Another famous inmate during the turbulent 1920’s in the Women’s Gaol was the outstanding Cork writer, Frank O Connor. He was born Michael O Donovan in Cork on September 17th 1903. Educated at St. Patrick’s National School- where one of his teachers was Daniel Corkery, who encouraged his literary talent. While still in his teens he fought in the Civil War and ended up in the Women’s Gaol in Sunday’s Well. His first job was that of a clerk in the Great Southern Railway office in Cork. He later worked as a librarian in Wicklow, Cork, and Dublin, for varying periods. His first book of short stories “Guests of the Nation” appeared in 1931, followed in 1932 by a novel “The Saint and Mary Kate”. From 1935 to 1939 he was a director of the Abbey Theatre and worked in close contact with W.B. Yeats. Two plays were produced by him in the Abbey:”In The Train” (1937) and “Moses Rock” (1938).
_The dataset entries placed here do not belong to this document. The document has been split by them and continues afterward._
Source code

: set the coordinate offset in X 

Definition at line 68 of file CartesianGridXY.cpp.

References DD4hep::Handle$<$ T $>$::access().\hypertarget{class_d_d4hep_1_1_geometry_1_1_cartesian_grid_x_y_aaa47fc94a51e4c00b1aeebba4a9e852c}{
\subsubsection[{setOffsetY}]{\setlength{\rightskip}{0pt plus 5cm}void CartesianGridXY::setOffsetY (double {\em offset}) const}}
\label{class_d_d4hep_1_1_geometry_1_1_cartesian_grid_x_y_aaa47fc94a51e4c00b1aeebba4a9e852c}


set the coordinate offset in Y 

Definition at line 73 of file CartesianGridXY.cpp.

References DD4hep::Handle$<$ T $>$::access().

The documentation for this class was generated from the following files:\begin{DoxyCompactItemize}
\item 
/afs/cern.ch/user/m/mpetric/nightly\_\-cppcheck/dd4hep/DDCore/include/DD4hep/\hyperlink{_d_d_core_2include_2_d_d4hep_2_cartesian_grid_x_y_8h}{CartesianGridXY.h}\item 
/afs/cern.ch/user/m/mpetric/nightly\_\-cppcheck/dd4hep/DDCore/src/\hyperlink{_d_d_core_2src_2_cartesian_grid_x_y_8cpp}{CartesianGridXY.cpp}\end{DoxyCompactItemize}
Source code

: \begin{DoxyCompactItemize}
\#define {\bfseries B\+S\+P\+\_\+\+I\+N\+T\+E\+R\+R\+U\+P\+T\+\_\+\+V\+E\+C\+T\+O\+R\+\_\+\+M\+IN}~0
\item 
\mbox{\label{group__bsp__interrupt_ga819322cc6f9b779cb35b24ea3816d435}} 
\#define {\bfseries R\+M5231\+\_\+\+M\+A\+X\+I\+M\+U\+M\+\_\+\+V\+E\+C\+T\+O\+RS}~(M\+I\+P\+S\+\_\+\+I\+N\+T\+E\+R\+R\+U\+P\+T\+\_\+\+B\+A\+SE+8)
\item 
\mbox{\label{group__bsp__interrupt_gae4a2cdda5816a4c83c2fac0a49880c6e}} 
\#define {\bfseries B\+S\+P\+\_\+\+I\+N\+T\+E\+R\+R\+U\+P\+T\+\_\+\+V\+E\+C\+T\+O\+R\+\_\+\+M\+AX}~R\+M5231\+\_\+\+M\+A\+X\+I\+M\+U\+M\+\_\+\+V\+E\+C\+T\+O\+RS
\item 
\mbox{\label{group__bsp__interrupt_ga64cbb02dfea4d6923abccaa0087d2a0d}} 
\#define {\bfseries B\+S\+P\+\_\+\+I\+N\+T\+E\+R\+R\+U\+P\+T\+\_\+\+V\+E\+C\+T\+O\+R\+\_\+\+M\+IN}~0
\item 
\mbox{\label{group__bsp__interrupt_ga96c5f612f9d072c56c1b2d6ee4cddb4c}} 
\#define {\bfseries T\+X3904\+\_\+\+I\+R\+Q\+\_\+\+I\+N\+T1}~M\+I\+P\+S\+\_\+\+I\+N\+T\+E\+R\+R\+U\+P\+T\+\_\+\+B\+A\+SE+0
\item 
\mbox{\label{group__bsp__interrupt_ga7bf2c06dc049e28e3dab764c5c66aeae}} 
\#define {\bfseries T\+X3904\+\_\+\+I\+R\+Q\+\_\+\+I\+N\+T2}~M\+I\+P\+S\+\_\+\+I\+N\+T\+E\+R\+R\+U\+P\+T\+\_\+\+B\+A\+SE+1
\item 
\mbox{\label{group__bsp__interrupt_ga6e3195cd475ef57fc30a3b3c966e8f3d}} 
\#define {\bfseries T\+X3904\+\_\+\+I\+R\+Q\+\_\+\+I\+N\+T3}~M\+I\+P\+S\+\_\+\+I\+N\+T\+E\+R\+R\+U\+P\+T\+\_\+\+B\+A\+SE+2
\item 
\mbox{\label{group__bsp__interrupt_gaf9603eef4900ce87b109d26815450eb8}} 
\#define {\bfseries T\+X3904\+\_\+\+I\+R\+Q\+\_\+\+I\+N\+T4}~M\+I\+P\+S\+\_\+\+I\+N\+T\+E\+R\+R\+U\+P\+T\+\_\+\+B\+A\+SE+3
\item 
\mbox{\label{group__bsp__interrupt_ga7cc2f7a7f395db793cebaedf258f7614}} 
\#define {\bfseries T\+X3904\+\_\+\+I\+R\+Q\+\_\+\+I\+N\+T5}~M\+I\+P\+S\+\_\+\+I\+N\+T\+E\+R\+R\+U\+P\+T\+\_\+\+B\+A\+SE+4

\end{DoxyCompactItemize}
His biography of Michael Collins “The Big Fellow” appeared in 1937. He became best known for his short stories publishing a number of collections from 1936. In 1939 he went to the U.S.A. where he lectured in a number of universities, and became a regular contributor to the “New Yorker”. He was elected to the Irish Academy of Letters in 1941. He returned to Ireland in 1960, and became lecturer in English in T.C.D. in 1963.
As well as fiction, he wrote books of travel and comment on Ireland, literary criticism, an autobiography in two volumes: “An Only Child”, and “My Father’s Son”, and made many translations from the Irish, including a racy rendering of “Merriman’s Midnight Court” (1945).
With David Green he edited and translated: “A Golden Treasury of Irish Poetry, A.D. 600 to 1200”, to bring to the general reader the most important branch of medieval poetry”…..from the only period when Ireland was an independent country. He died in Dublin on the 10th March, 1966.